Já escrevi aqui, em mais de uma oportunidade, que dentre nossas ações, enquanto humanos, uma das mais esplêndidas e, também, intricadas, e por tal das mais difíceis, é tentar entender as coisas. Isso dá viço à vida.

Hoje, muitos dentre meus leitores celebram um dos maiores dogmas que é fulcral em sua religiosidade: a transubstanciação — o pão e vinho, pelas palavras da consagração de um sacerdote, se convertem em corpo e sangue de Cristo. E, isto é mistério que exige para crê-lo fé.

Aqueles temas rotulados como mistérios perdem a graça, pois trazem uma premissa: não somos capazes de entender. Acho que cometi um equívoco. Não posso dizer perdem a graça, pois numa dimensão religiosa — da qual me abstenho trazer detalhes — são estes que têm graças. Um crente e um não crente têm a mesma postura diante de um mistério como o da transubstanciação ou como o da trindade (um só Deus que são três): trata-se de algo que não se pode explicar. Mas um acredita e o outro não.

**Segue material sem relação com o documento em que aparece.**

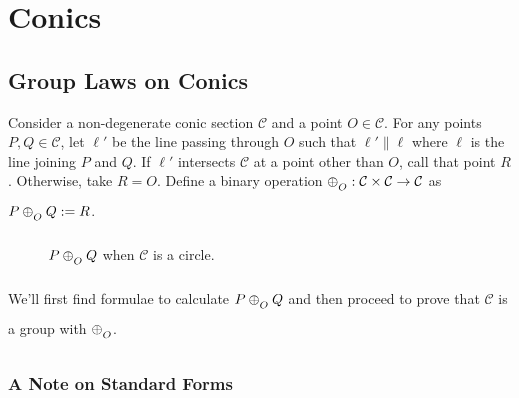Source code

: \chapter{Conics} \label{ch:conics}

\section{Group Laws on Conics}

Consider a non-degenerate conic section $\mathcal{C}$ and a point $O \in
\mathcal{C}$. For any points $P,Q\in\mathcal{C}$, let $\ell'$ be the line passing
through $O$ such that $\ell' \parallel \ell$ where $\ell$ is the line joining $P$
and $Q$. If $\ell'$ intersects $\mathcal{C}$ at a point other than $O$, call that
point $R$. Otherwise, take $R=O$. Define a binary operation
$\conop : \mathcal{C} \times \mathcal{C} \to \mathcal{C}$ as $P \conop Q := R$.
\vspace{1ex}

\begin{figure}[H]
    \center

    \caption{$P \conop Q$ when $\mathcal{C}$ is a circle.}
\end{figure}

We'll first find formulae to calculate $P \conop Q$ and then proceed to prove
that $\mathcal{C}$ is a group with $\conop$.
\subsection*{A Note on Standard Forms}

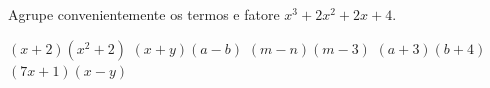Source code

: Agrupe convenientemente os termos e fatore $x^3+2x^2+2x+4$.

$(x+2)(x^2+2)$
$(x+y)(a-b)$
$(m-n)(m-3)$
$(a+3)(b+4)$
$(7x+1)(x-y)$


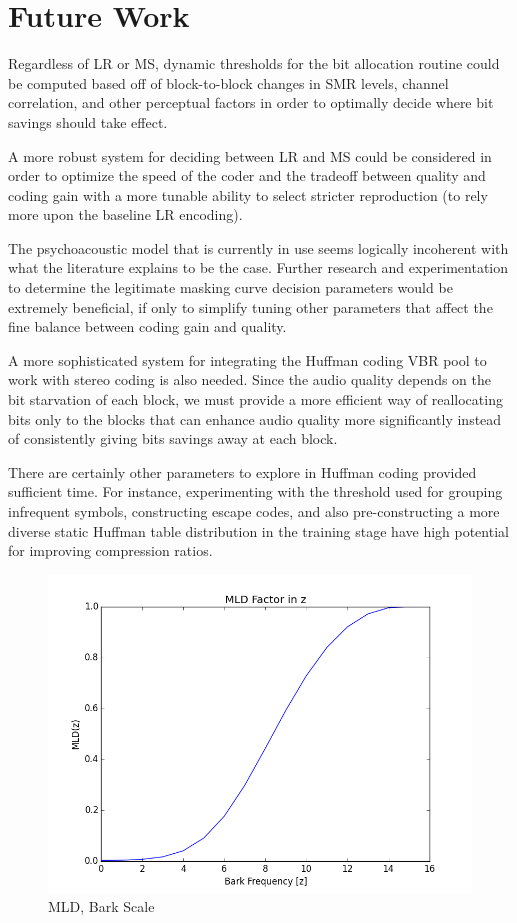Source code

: \documentclass{vldb}
\begin{document}
\section{Future Work}
Regardless of LR or MS, dynamic thresholds for the bit allocation routine could be computed based off of block-to-block changes in SMR levels, channel correlation, and other perceptual factors in order to optimally decide where bit savings should take effect.

A more robust system for deciding between LR and MS could be considered in order to optimize the speed of the coder and the tradeoff between quality and coding gain with a more tunable ability to select stricter reproduction (to rely more upon the baseline LR encoding).

The psychoacoustic model that is currently in use seems logically incoherent with what the literature explains to be the case. Further research and experimentation to determine the legitimate masking curve decision parameters would be extremely beneficial, if only to simplify tuning other parameters that affect the fine balance between coding gain and quality.

A more sophisticated system for integrating the Huffman coding VBR pool to work with stereo coding is also needed. Since the audio quality depends on the bit starvation of each block, we must provide a more efficient way of reallocating bits only to the blocks that can enhance audio quality more significantly instead of consistently giving bits savings away at each block. 

There are certainly other parameters to explore in Huffman coding provided sufficient time. For instance, experimenting with the threshold used for grouping infrequent symbols, constructing escape codes, and also pre-constructing a more diverse static Huffman table distribution in the training stage have high potential for improving compression ratios.    

\begin{figure}[ht] 
\centering
\includegraphics[width=3.5 in]{mld_z}
\caption{MLD, Bark Scale}
\label{fig:mldz}
\end{figure}




\end{document}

Encerro meu comentário acerca da data de hoje afirmando que “Se acreditamos que fogo esquenta e a água refresca, é somente porque nos causa imensa angústia pensar diferente”. Essa frase atribuída, a David Hume (1711-1776), filósofo e historiador escocês, tem contribuído muito para meu entendimento do papel das religiões nos dias atuais, mostra um pouco de minhas pretensões nesta singela blogada de um dia festivo para ajudar a pensar diferente.


2 comentários:

  1. Meu Carissimo Chassot. Ao ler teu comentário deste fim de semana no Blog, tive uma verdadeira Aula de Religião e Ciência. Muito Obrigado mais uma vez por contribuir com o nosso conhecimento. Abraço do JB e Saudades imensas do amigo.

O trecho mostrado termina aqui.